Brief: Omit any picture, and return the remaining data exactly as written.

········

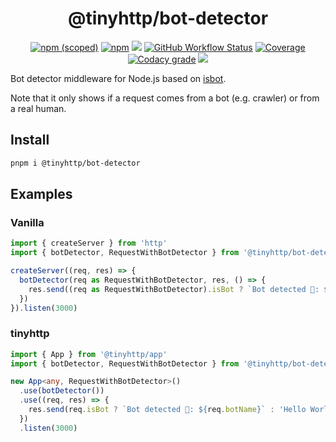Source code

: <div align="center">

# @tinyhttp/bot-detector

[![npm (scoped)][npm-badge]](https://npmjs.com/package/@tinyhttp/bot-detector) [![npm][dl-badge]](https://npmjs.com/package/@tinyhttp/bot-detector) [![][web-badge]](https://tinyhttp.v1rtl.site/mw/bot-detector) [![GitHub Workflow Status](https://img.shields.io/github/workflow/status/tinyhttp/tinyhttp/CI?style=for-the-badge&logo=github&label=&color=hotpink)][github-actions] [![Coverage](https://img.shields.io/codacy/coverage/695e11b4f70f4e98893e0a031d2fee62?style=for-the-badge&color=hotpink)][codacy-url] [![Codacy grade](https://img.shields.io/codacy/grade/695e11b4f70f4e98893e0a031d2fee62?style=for-the-badge&logo=codacy&label=codacy&color=hotpink)][codacy-url] [![](https://img.shields.io/badge/donate-DEV-hotpink?style=for-the-badge)](https://stakes.social/0x14308514785B216904a41aB817282d25425Cce39)

</div>

Bot detector middleware for Node.js based on [isbot](https://github.com/omrilotan/isbot).

Note that it only shows if a request comes from a bot (e.g. crawler) or from a real human.

## Install

```sh
pnpm i @tinyhttp/bot-detector
```

## Examples

### Vanilla

```ts
import { createServer } from 'http'
import { botDetector, RequestWithBotDetector } from '@tinyhttp/bot-detector'

createServer((req, res) => {
  botDetector(req as RequestWithBotDetector, res, () => {
    res.send((req as RequestWithBotDetector).isBot ? `Bot detected 🤖: ${req.botName}` : 'Hello World!')
  })
}).listen(3000)
```

### tinyhttp

```ts
import { App } from '@tinyhttp/app'
import { botDetector, RequestWithBotDetector } from '@tinyhttp/bot-detector'

new App<any, RequestWithBotDetector>()
  .use(botDetector())
  .use((req, res) => {
    res.send(req.isBot ? `Bot detected 🤖: ${req.botName}` : 'Hello World!')
  })
  .listen(3000)
```

[npm-badge]: https://img.shields.io/npm/v/@tinyhttp/bot-detector?style=for-the-badge&color=hotpink
[dl-badge]: https://img.shields.io/npm/dt/@tinyhttp/bot-detector?style=for-the-badge&color=hotpink
[web-badge]: https://img.shields.io/badge/website-visit-hotpink?style=for-the-badge
[github-actions]: https://github.com/tinyhttp/cli/actions
[codacy-url]: https://www.codacy.com/manual/tinyhttp/cli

········

Finished task:
Source code

: <div align="center">

# @tinyhttp/bot-detector

[![npm (scoped)][npm-badge]](https://npmjs.com/package/@tinyhttp/bot-detector) [![npm][dl-badge]](https://npmjs.com/package/@tinyhttp/bot-detector) [![][web-badge]](https://tinyhttp.v1rtl.site/mw/bot-detector) [![GitHub Workflow Status](https://img.shields.io/github/workflow/status/tinyhttp/tinyhttp/CI?style=for-the-badge&logo=github&label=&color=hotpink)][github-actions] [![Coverage](https://img.shields.io/codacy/coverage/695e11b4f70f4e98893e0a031d2fee62?style=for-the-badge&color=hotpink)][codacy-url] [![Codacy grade](https://img.shields.io/codacy/grade/695e11b4f70f4e98893e0a031d2fee62?style=for-the-badge&logo=codacy&label=codacy&color=hotpink)][codacy-url] [![](https://img.shields.io/badge/donate-DEV-hotpink?style=for-the-badge)](https://stakes.social/0x14308514785B216904a41aB817282d25425Cce39)

</div>

Bot detector middleware for Node.js based on [isbot](https://github.com/omrilotan/isbot).

Note that it only shows if a request comes from a bot (e.g. crawler) or from a real human.

## Install

```sh
pnpm i @tinyhttp/bot-detector
```

## Examples

### Vanilla

```ts
import { createServer } from 'http'
import { botDetector, RequestWithBotDetector } from '@tinyhttp/bot-detector'

createServer((req, res) => {
  botDetector(req as RequestWithBotDetector, res, () => {
    res.send((req as RequestWithBotDetector).isBot ? `Bot detected 🤖: ${req.botName}` : 'Hello World!')
  })
}).listen(3000)
```

### tinyhttp

```ts
import { App } from '@tinyhttp/app'
import { botDetector, RequestWithBotDetector } from '@tinyhttp/bot-detector'

new App<any, RequestWithBotDetector>()
  .use(botDetector())
  .use((req, res) => {
    res.send(req.isBot ? `Bot detected 🤖: ${req.botName}` : 'Hello World!')
  })
  .listen(3000)
```

[npm-badge]: https://img.shields.io/npm/v/@tinyhttp/bot-detector?style=for-the-badge&color=hotpink
[dl-badge]: https://img.shields.io/npm/dt/@tinyhttp/bot-detector?style=for-the-badge&color=hotpink
[web-badge]: https://img.shields.io/badge/website-visit-hotpink?style=for-the-badge
[github-actions]: https://github.com/tinyhttp/cli/actions
[codacy-url]: https://www.codacy.com/manual/tinyhttp/cli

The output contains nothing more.